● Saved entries
==============================

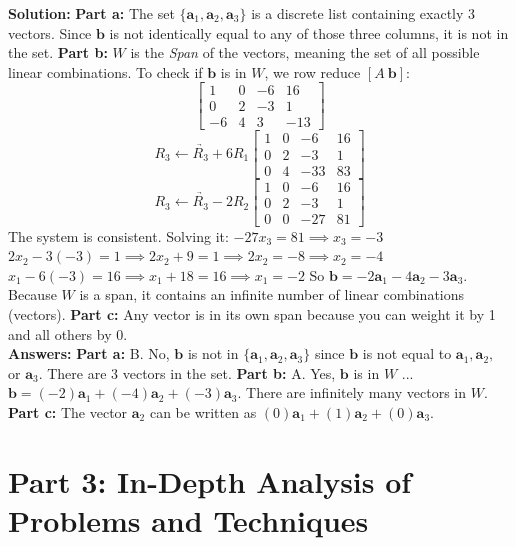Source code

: \documentclass[11pt]{article}
\begin{document}
\textbf{Solution:}
\textbf{Part a:} The set $\{\mathbf{a}_1, \mathbf{a}_2, \mathbf{a}_3\}$ is a discrete list containing exactly 3 vectors. Since $\mathbf{b}$ is not identically equal to any of those three columns, it is not in the set.
\textbf{Part b:} $W$ is the \textit{Span} of the vectors, meaning the set of all possible linear combinations. To check if $\mathbf{b}$ is in $W$, we row reduce $[A \ \mathbf{b}]$:
\[ \begin{bmatrix} 1 & 0 & -6 & 16 \\ 0 & 2 & -3 & 1 \\ -6 & 4 & 3 & -13 \end{bmatrix} \]
\[ \underrightarrow{R_3 \leftarrow R_3 + 6R_1} \begin{bmatrix} 1 & 0 & -6 & 16 \\ 0 & 2 & -3 & 1 \\ 0 & 4 & -33 & 83 \end{bmatrix} \]
\[ \underrightarrow{R_3 \leftarrow R_3 - 2R_2} \begin{bmatrix} 1 & 0 & -6 & 16 \\ 0 & 2 & -3 & 1 \\ 0 & 0 & -27 & 81 \end{bmatrix} \]
The system is consistent. Solving it:
$-27x_3 = 81 \implies x_3 = -3$
$2x_2 - 3(-3) = 1 \implies 2x_2 + 9 = 1 \implies 2x_2 = -8 \implies x_2 = -4$
$x_1 - 6(-3) = 16 \implies x_1 + 18 = 16 \implies x_1 = -2$
So $\mathbf{b} = -2\mathbf{a}_1 - 4\mathbf{a}_2 - 3\mathbf{a}_3$. Because $W$ is a span, it contains an infinite number of linear combinations (vectors).
\textbf{Part c:} Any vector is in its own span because you can weight it by 1 and all others by 0.
\\
\textbf{Answers:}
\textbf{Part a:} B. No, $\mathbf{b}$ is not in $\{\mathbf{a}_1, \mathbf{a}_2, \mathbf{a}_3\}$ since $\mathbf{b}$ is not equal to $\mathbf{a}_1, \mathbf{a}_2,$ or $\mathbf{a}_3$. There are 3 vectors in the set.
\textbf{Part b:} A. Yes, $\mathbf{b}$ is in $W$ ... $\mathbf{b} = (-2)\mathbf{a}_1 + (-4)\mathbf{a}_2 + (-3)\mathbf{a}_3$. There are infinitely many vectors in $W$.
\textbf{Part c:} The vector $\mathbf{a}_2$ can be written as $(0)\mathbf{a}_1 + (1)\mathbf{a}_2 + (0)\mathbf{a}_3$.

\newpage
\section{Part 3: In-Depth Analysis of Problems and Techniques}
\end{document}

==============================

● Required action
Within the data above, the lines from the one with "-6 & 4 & 3 & -13" to the one with "4 & -33 & 83" must be repeated exactly; no other line belongs in the answer.

● Response
\[ \begin{bmatrix} 1 & 0 & -6 & 16 \\ 0 & 2 & -3 & 1 \\ -6 & 4 & 3 & -13 \end{bmatrix} \]
\[ \underrightarrow{R_3 \leftarrow R_3 + 6R_1} \begin{bmatrix} 1 & 0 & -6 & 16 \\ 0 & 2 & -3 & 1 \\ 0 & 4 & -33 & 83 \end{bmatrix} \]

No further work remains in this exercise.